El primer ministro de Groenlandia, Jens-Friedrich Nielsen, se unió a lo que los organizadores describieron como la protesta más grande en la historia de la isla.
“Yo diría que al principio de esta respuesta hiciste una analogía bastante dura”, le dijo Witt.
‘Entiendo que esta es tu opinión y que quieres hacer una analogía.

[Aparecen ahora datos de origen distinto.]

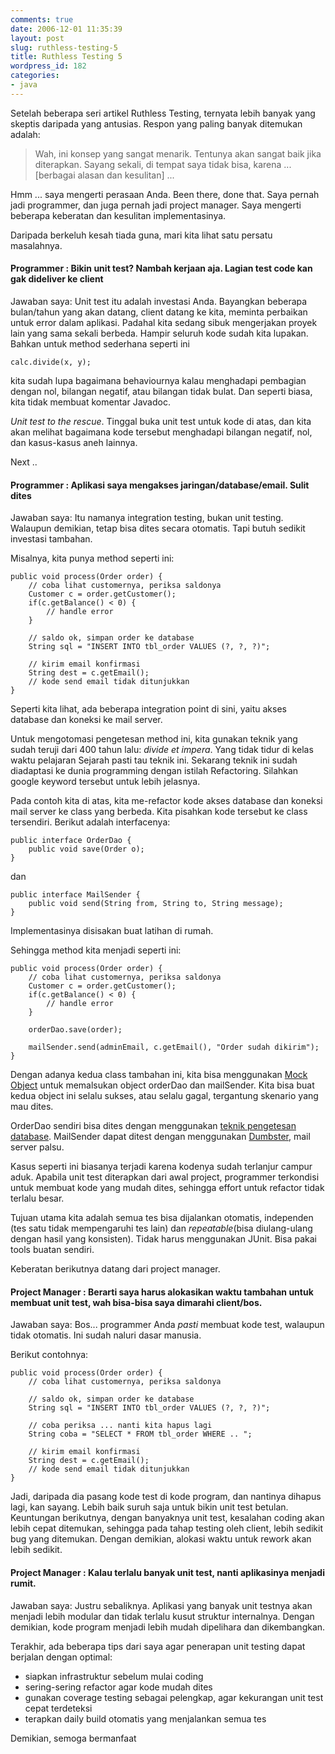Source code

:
 ```yaml
---
comments: true
date: 2006-12-01 11:35:39
layout: post
slug: ruthless-testing-5
title: Ruthless Testing 5
wordpress_id: 182
categories:
- java
---
```


Setelah beberapa seri artikel Ruthless Testing, ternyata lebih banyak yang skeptis daripada yang antusias. Respon yang paling banyak ditemukan adalah:

> Wah, ini konsep yang sangat menarik. Tentunya akan sangat baik jika diterapkan. Sayang sekali, di tempat saya tidak bisa, karena ... [berbagai alasan dan kesulitan] ... 

Hmm ... saya mengerti perasaan Anda. Been there, done that. Saya pernah jadi programmer, dan juga pernah jadi project manager. Saya mengerti beberapa keberatan dan kesulitan implementasinya. 

Daripada berkeluh kesah tiada guna, mari kita lihat satu persatu masalahnya.



#### Programmer : Bikin unit test? Nambah kerjaan aja. Lagian test code kan gak dideliver ke client


Jawaban saya: 
Unit test itu adalah investasi Anda. Bayangkan beberapa bulan/tahun yang akan datang, client datang ke kita, meminta perbaikan untuk error dalam aplikasi. Padahal kita sedang sibuk mengerjakan proyek lain yang sama sekali berbeda. Hampir seluruh kode sudah kita lupakan. Bahkan untuk method sederhana seperti ini 

    calc.divide(x, y);

kita sudah lupa bagaimana behaviournya kalau menghadapi pembagian dengan nol, bilangan negatif, atau bilangan tidak bulat. Dan seperti biasa, kita tidak membuat komentar Javadoc.

*Unit test to the rescue*. Tinggal buka unit test untuk kode di atas, dan kita akan melihat bagaimana kode tersebut menghadapi bilangan negatif, nol, dan kasus-kasus aneh lainnya.

Next .. 



#### Programmer : Aplikasi saya mengakses jaringan/database/email. Sulit dites


Jawaban saya: 
Itu namanya integration testing, bukan unit testing. Walaupun demikian, tetap bisa dites secara otomatis. Tapi butuh sedikit investasi tambahan. 

Misalnya, kita punya method seperti ini:

    public void process(Order order) {
        // coba lihat customernya, periksa saldonya
        Customer c = order.getCustomer();
        if(c.getBalance() < 0) {
            // handle error
        }
        
        // saldo ok, simpan order ke database
        String sql = "INSERT INTO tbl_order VALUES (?, ?, ?)";

        // kirim email konfirmasi
        String dest = c.getEmail();
        // kode send email tidak ditunjukkan
    }

Seperti kita lihat, ada beberapa integration point di sini, yaitu akses database dan koneksi ke mail server. 

Untuk mengotomasi pengetesan method ini, kita gunakan teknik yang sudah teruji dari 400 tahun lalu: *divide et impera*. Yang tidak tidur di kelas waktu pelajaran Sejarah pasti tau teknik ini. 
Sekarang teknik ini sudah diadaptasi ke dunia programming dengan istilah Refactoring. Silahkan google keyword tersebut untuk lebih jelasnya. 

Pada contoh kita di atas, kita me-refactor kode akses database dan koneksi mail server ke class yang berbeda. Kita pisahkan kode tersebut ke class tersendiri. Berikut adalah interfacenya:

    public interface OrderDao {
        public void save(Order o);
    }

dan

    public interface MailSender {
        public void send(String from, String to, String message);
    }

Implementasinya disisakan buat latihan di rumah.

Sehingga method kita menjadi seperti ini:

    public void process(Order order) {
        // coba lihat customernya, periksa saldonya
        Customer c = order.getCustomer();
        if(c.getBalance() < 0) {
            // handle error
        }
        
        orderDao.save(order);
        
        mailSender.send(adminEmail, c.getEmail(), "Order sudah dikirim");
    }

Dengan adanya kedua class tambahan ini, kita bisa menggunakan [Mock Object](http://www.easymock.org/ "Salah satu implementasi mock object") untuk memalsukan object orderDao dan mailSender. Kita bisa buat kedua object ini selalu sukses, atau selalu gagal, tergantung skenario yang mau dites.

OrderDao sendiri bisa dites dengan menggunakan [teknik pengetesan database](http://endy.artivisi.com/blog/java/ruthless-testing-4/ "Database Testing"). MailSender dapat ditest dengan menggunakan [Dumbster](http://quintanasoft.com/dumbster/ "Mail Server Palsu"), mail server palsu. 

Kasus seperti ini biasanya terjadi karena kodenya sudah terlanjur campur aduk. Apabila unit test diterapkan dari awal project, programmer terkondisi untuk membuat kode yang mudah dites, sehingga effort untuk refactor tidak terlalu besar. 

Tujuan utama kita adalah semua tes bisa dijalankan otomatis, independen (tes satu tidak mempengaruhi tes lain) dan *repeatable*(bisa diulang-ulang dengan hasil yang konsisten).
Tidak harus menggunakan JUnit. Bisa pakai tools buatan sendiri.

Keberatan berikutnya datang dari project manager. 



#### Project Manager : Berarti saya harus alokasikan waktu tambahan untuk membuat unit test, wah bisa-bisa saya dimarahi client/bos.


Jawaban saya: 
Bos... programmer Anda *pasti* membuat kode test, walaupun tidak otomatis. Ini sudah naluri dasar manusia. 

Berikut contohnya: 

    public void process(Order order) {
        // coba lihat customernya, periksa saldonya
            
        // saldo ok, simpan order ke database
        String sql = "INSERT INTO tbl_order VALUES (?, ?, ?)";
  
        // coba periksa ... nanti kita hapus lagi
        String coba = "SELECT * FROM tbl_order WHERE .. ";

        // kirim email konfirmasi
        String dest = c.getEmail();
        // kode send email tidak ditunjukkan
    }

Jadi, daripada dia pasang kode test di kode program, dan nantinya dihapus lagi, kan sayang. Lebih baik suruh saja untuk bikin unit test betulan. 
Keuntungan berikutnya, dengan banyaknya unit test, kesalahan coding akan lebih cepat ditemukan, sehingga pada tahap testing oleh client, lebih sedikit bug yang ditemukan.
Dengan demikian, alokasi waktu untuk rework akan lebih sedikit. 



#### Project Manager : Kalau terlalu banyak unit test, nanti aplikasinya menjadi rumit.


Jawaban saya:
Justru sebaliknya. Aplikasi yang banyak unit testnya akan menjadi lebih modular dan tidak terlalu kusut struktur internalnya. Dengan demikian, kode program menjadi lebih mudah dipelihara dan dikembangkan. 


Terakhir, ada beberapa tips dari saya agar penerapan unit testing dapat berjalan dengan optimal:

*  siapkan infrastruktur sebelum mulai coding
*  sering-sering refactor agar kode mudah dites
*  gunakan coverage testing sebagai pelengkap, agar kekurangan unit test cepat terdeteksi
*  terapkan daily build otomatis yang menjalankan semua tes 

Demikian, semoga bermanfaat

Diré que no compartimos esa opinión aquí en MS NOW, pero aprecio su conversación en todos los puntos que plantea.’
El explosivo intercambio surgió cuando las tensiones sobre Groenlandia se extendieron a la propia isla ártica.
El sábado, miles de groenlandeses marcharon sobre la nieve y el hielo en la capital de Nuuk y sus alrededores, ondeando banderas y portando carteles que proclamaban “Groenlandia no está en venta” mientras protestaban por el renovado impulso de Trump para poner bajo control estadounidense esta región estratégicamente ubicada y rica en minerales.
Las protestas terminaron cerca del consulado de Estados Unidos después de que surgiera la noticia de que Trump planea imponer un impuesto de importación del 10 por ciento a partir de febrero a productos de ocho países europeos, incluido el Reino Unido, en oposición a los reclamos de Estados Unidos sobre Groenlandia.
Trump ha argumentado repetidamente que Estados Unidos debería ser dueño de Groenlandia, enmarcando la cuestión como una cuestión de seguridad nacional, desarrollo económico y dominio del Ártico.
Jens-Friedrich Nielsen, Jefe de Gobierno de Groenlandia (Nalkkersuisit), sostiene una bandera groenlandesa durante una protesta ante el Consulado de Estados Unidos en Nuuk, Groenlandia.
El Primer Ministro de Groenlandia, Jens-Friedrich Nielsen, se unió a los organizadores en lo que describió como la protesta más grande en la historia de la isla, que atrajo a casi una cuarta parte de la población de Nuuk.
Se llevaron a cabo manifestaciones de solidaridad en toda Dinamarca, incluida Copenhague, y en el territorio canadiense de Nunavut, gobernado por los inuit.
Trump ha argumentado repetidamente que Estados Unidos debería ser dueño de Groenlandia, enmarcando la cuestión como una cuestión de seguridad nacional, desarrollo económico y dominio del Ártico.
La isla, aunque autónoma, ha estado bajo soberanía danesa desde 1814 y se ha resistido firmemente a cualquier transferencia de control.